<<<<

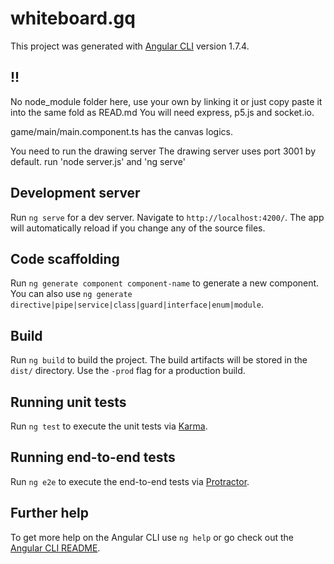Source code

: # whiteboard.gq

This project was generated with [Angular CLI](https://github.com/angular/angular-cli) version 1.7.4.

## !!
No node_module folder here, use your own by linking it or just copy paste it into the same fold as READ.md You will need express, p5.js and socket.io.

game/main/main.component.ts has the canvas logics.

You need to run the drawing server 
The drawing server uses port 3001 by default. run 'node server.js' and 'ng serve'


## Development server

Run `ng serve` for a dev server. Navigate to `http://localhost:4200/`. The app will automatically reload if you change any of the source files.

## Code scaffolding

Run `ng generate component component-name` to generate a new component. You can also use `ng generate directive|pipe|service|class|guard|interface|enum|module`.

## Build

Run `ng build` to build the project. The build artifacts will be stored in the `dist/` directory. Use the `-prod` flag for a production build.

## Running unit tests

Run `ng test` to execute the unit tests via [Karma](https://karma-runner.github.io).

## Running end-to-end tests

Run `ng e2e` to execute the end-to-end tests via [Protractor](http://www.protractortest.org/).

## Further help

To get more help on the Angular CLI use `ng help` or go check out the [Angular CLI README](https://github.com/angular/angular-cli/blob/master/README.md).
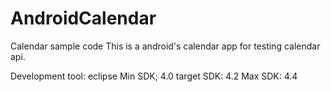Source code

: # AndroidCalendar
Calendar sample code
This is a android's calendar app for testing calendar api.

Development tool: eclipse
Min SDK; 4.0
target SDK: 4.2
Max SDK: 4.4

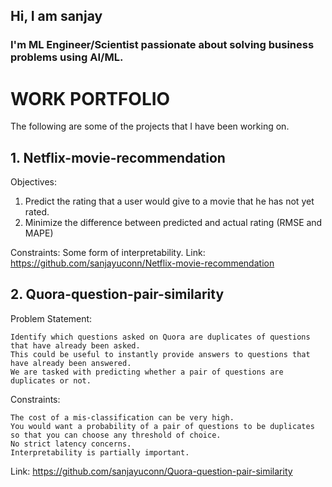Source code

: ## Hi, I am sanjay
### I'm ML Engineer/Scientist passionate about solving business problems using AI/ML. 

# WORK PORTFOLIO
The following are some of the projects that I have been working on.

## 1. Netflix-movie-recommendation
Objectives: 
1. Predict the rating that a user would give to a movie that he has not yet rated. 
2. Minimize the difference between predicted and actual rating (RMSE and MAPE)

Constraints: Some form of interpretability.
Link: https://github.com/sanjayuconn/Netflix-movie-recommendation

## 2. Quora-question-pair-similarity
Problem Statement:

    Identify which questions asked on Quora are duplicates of questions that have already been asked.
    This could be useful to instantly provide answers to questions that have already been answered.
    We are tasked with predicting whether a pair of questions are duplicates or not.
Constraints:

    The cost of a mis-classification can be very high.
    You would want a probability of a pair of questions to be duplicates so that you can choose any threshold of choice.
    No strict latency concerns.
    Interpretability is partially important.
Link: https://github.com/sanjayuconn/Quora-question-pair-similarity



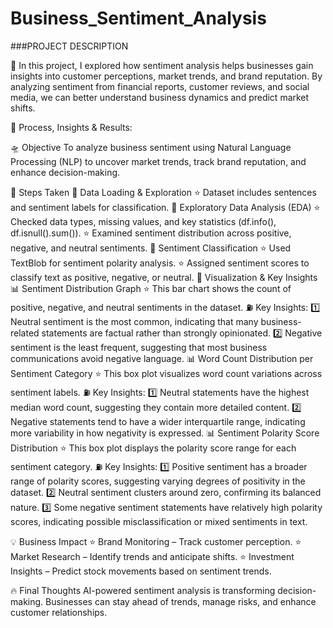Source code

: # Business_Sentiment_Analysis

###PROJECT DESCRIPTION

🚀 In this project, I explored how sentiment analysis helps businesses gain insights into customer perceptions, market trends, and brand reputation. By analyzing sentiment from financial reports, customer reviews, and social media, we can better understand business dynamics and predict market shifts.

🔰 Process, Insights & Results:

🛸 Objective
 To analyze business sentiment using Natural Language Processing (NLP) to uncover market trends, track brand reputation, and enhance decision-making.

🔬 Steps Taken
📌 Data Loading & Exploration
 ⭐ Dataset includes sentences and sentiment labels for classification.
📌 Exploratory Data Analysis (EDA)
 ⭐ Checked data types, missing values, and key statistics (df.info(), df.isnull().sum()).
 ⭐ Examined sentiment distribution across positive, negative, and neutral sentiments.
📌 Sentiment Classification
 ⭐ Used TextBlob for sentiment polarity analysis.
 ⭐ Assigned sentiment scores to classify text as positive, negative, or neutral.
📌 Visualization & Key Insights
📊 Sentiment Distribution Graph
 ⭐ This bar chart shows the count of positive, negative, and neutral sentiments in the dataset.
 ⛽ Key Insights:
 1️⃣ Neutral sentiment is the most common, indicating that many business-related statements are factual rather than strongly opinionated.
 2️⃣ Negative sentiment is the least frequent, suggesting that most business communications avoid negative language.
📊 Word Count Distribution per Sentiment Category
 ⭐ This box plot visualizes word count variations across sentiment labels.
 ⛽ Key Insights:
 1️⃣ Neutral statements have the highest median word count, suggesting they contain more detailed content.
 2️⃣ Negative statements tend to have a wider interquartile range, indicating more variability in how negativity is expressed.
📊 Sentiment Polarity Score Distribution
 ⭐ This box plot displays the polarity score range for each sentiment category.
 ⛽ Key Insights:
 1️⃣ Positive sentiment has a broader range of polarity scores, suggesting varying degrees of positivity in the dataset.
 2️⃣ Neutral sentiment clusters around zero, confirming its balanced nature.
 3️⃣ Some negative sentiment statements have relatively high polarity scores, indicating possible misclassification or mixed sentiments in text.

💡 Business Impact
 ⭐ Brand Monitoring – Track customer perception.
 ⭐ Market Research – Identify trends and anticipate shifts.
 ⭐ Investment Insights – Predict stock movements based on sentiment trends.

🔥 Final Thoughts
 AI-powered sentiment analysis is transforming decision-making. Businesses can stay ahead of trends, manage risks, and enhance customer relationships.
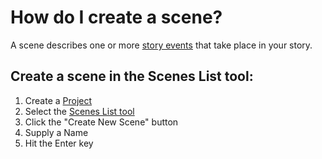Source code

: # How do I create a scene?

A scene describes one or more [story events]() that take place in your story. 


## Create a scene in the Scenes List tool:

1. Create a [Project]()
2. Select the [Scenes List tool]()
3. Click the "Create New Scene" button
4. Supply a Name
5. Hit the Enter key



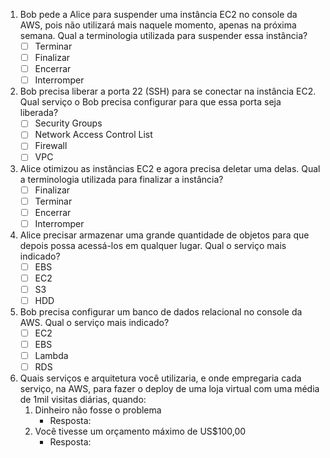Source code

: 1. Bob pede a Alice para suspender uma instância EC2 no console da AWS, pois não utilizará mais naquele momento, apenas na próxima semana. Qual a terminologia utilizada para suspender essa instância?
   * [ ] Terminar
   * [ ] Finalizar
   * [ ] Encerrar
   * [ ] Interromper

2. Bob precisa liberar a porta 22 (SSH) para se conectar na instância EC2. Qual serviço o Bob precisa configurar para que essa porta seja liberada?
   * [ ] Security Groups
   * [ ] Network Access Control List
   * [ ] Firewall
   * [ ] VPC

3. Alice otimizou as instâncias EC2 e agora precisa deletar uma delas. Qual a terminologia utilizada para finalizar a instância?
   * [ ] Finalizar
   * [ ] Terminar
   * [ ] Encerrar
   * [ ] Interromper

4. Alice precisar armazenar uma grande quantidade de objetos para que depois possa acessá-los em qualquer lugar. Qual o serviço mais indicado?
   * [ ] EBS
   * [ ] EC2
   * [ ] S3
   * [ ] HDD

5. Bob precisa configurar um banco de dados relacional no console da AWS. Qual o serviço mais indicado?
   * [ ] EC2
   * [ ] EBS
   * [ ] Lambda
   * [ ] RDS

5. Quais serviços e arquitetura você utilizaria, e onde empregaria cada serviço, na AWS, para fazer o deploy de uma loja virtual com uma média de 1mil visitas diárias, quando:
   1. Dinheiro não fosse o problema
      * Resposta: 
   2. Você tivesse um orçamento máximo de US$100,00
      * Resposta: 
      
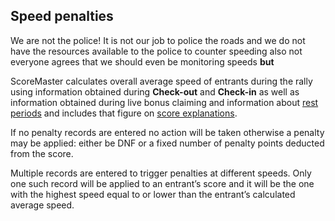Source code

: ## Speed penalties

We are not the police! It is not our job to police the roads and we do not have the resources available to the police to counter speeding also not everyone agrees that we should even be monitoring speeds **but**

ScoreMaster calculates overall average speed of entrants during the rally using information obtained during **Check-out** and **Check-in** as well as information obtained during live bonus claiming and information about [rest periods](help:rest) and includes that figure on [score explanations](help:scorex).

If no penalty records are entered no action will be taken otherwise a penalty may be applied: either be DNF or a fixed number of penalty points deducted from the score.

Multiple records are entered to trigger penalties at different speeds. Only one such record will be applied to an entrant’s score and it will be the one with the highest speed equal to or lower than the entrant’s calculated average speed.
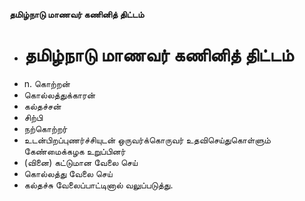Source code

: **தமிழ்நாடு மாணவர் கணினித் திட்டம்**
- # தமிழ்நாடு மாணவர் கணினித் திட்டம்
- n. கொற்றன்
- கொல்லத்துக்காரன்
- கல்தச்சன்
- சிற்பி
- நற்கொற்றர்
- உடன்பிறப்புணர்ச்சியுடன் ஒருவர்க்கொருவர் உதவிசெய்துகொள்ளும் கேண்மைக்கழக உறுப்பினர்
- (வினை) கட்டுமான வேலை செய்
- கொல்லத்து வேலை செய்
- கல்தச்சு வேலைப்பாட்டினால் வலுப்படுத்து.

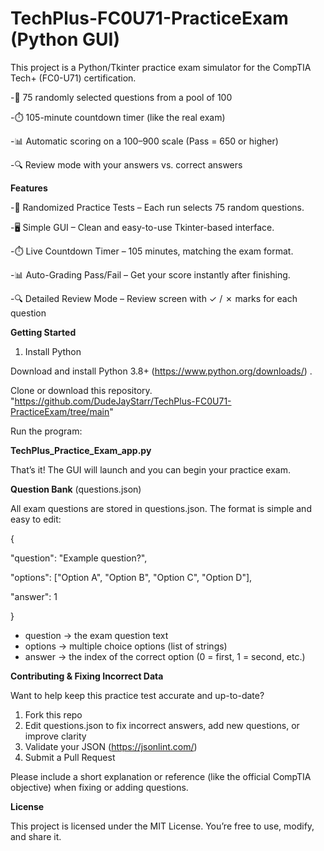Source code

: # TechPlus-FC0U71-PracticeExam (Python GUI)

This project is a Python/Tkinter practice exam simulator for the CompTIA Tech+ (FC0-U71) certification.

-📝 75 randomly selected questions from a pool of 100

-⏱️ 105-minute countdown timer (like the real exam)

-📊 Automatic scoring on a 100–900 scale (Pass = 650 or higher)

-🔍 Review mode with your answers vs. correct answers



**Features**



-🎯 Randomized Practice Tests – Each run selects 75 random questions.

-🖥️ Simple GUI – Clean and easy-to-use Tkinter-based interface.

-⏱️ Live Countdown Timer – 105 minutes, matching the exam format.

-📊 Auto-Grading Pass/Fail – Get your score instantly after finishing.

-🔍 Detailed Review Mode – Review screen with ✓ / ✗ marks for each question






**Getting Started**


1. Install Python

Download and install Python 3.8+ (https://www.python.org/downloads/)
.

Clone or download this repository. "https://github.com/DudeJayStarr/TechPlus-FC0U71-PracticeExam/tree/main"

Run the program:

**TechPlus_Practice_Exam_app.py**


That’s it! The GUI will launch and you can begin your practice exam.


**Question Bank** (questions.json)


All exam questions are stored in questions.json.
The format is simple and easy to edit:

{
 
  "question": "Example question?",
  
  "options": ["Option A", "Option B", "Option C", "Option D"],
  
  "answer": 1
  
}


- question → the exam question text
- options → multiple choice options (list of strings)
- answer → the index of the correct option (0 = first, 1 = second, etc.)
  

**Contributing & Fixing Incorrect Data**


Want to help keep this practice test accurate and up-to-date?

1. Fork this repo
2. Edit questions.json to fix incorrect answers, add new questions, or improve clarity
3. Validate your JSON (https://jsonlint.com/)
4. Submit a Pull Request

Please include a short explanation or reference (like the official CompTIA objective) when fixing or adding questions.

**License**

This project is licensed under the MIT License.
You’re free to use, modify, and share it.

>>>>

▶ _Brief_: Check each line in the records above for the word "suggesting". Return those that have it.

▶ _Answer area_:
 2️⃣ Negative sentiment is the least frequent, suggesting that most business communications avoid negative language.
 1️⃣ Neutral statements have the highest median word count, suggesting they contain more detailed content.
 1️⃣ Positive sentiment has a broader range of polarity scores, suggesting varying degrees of positivity in the dataset.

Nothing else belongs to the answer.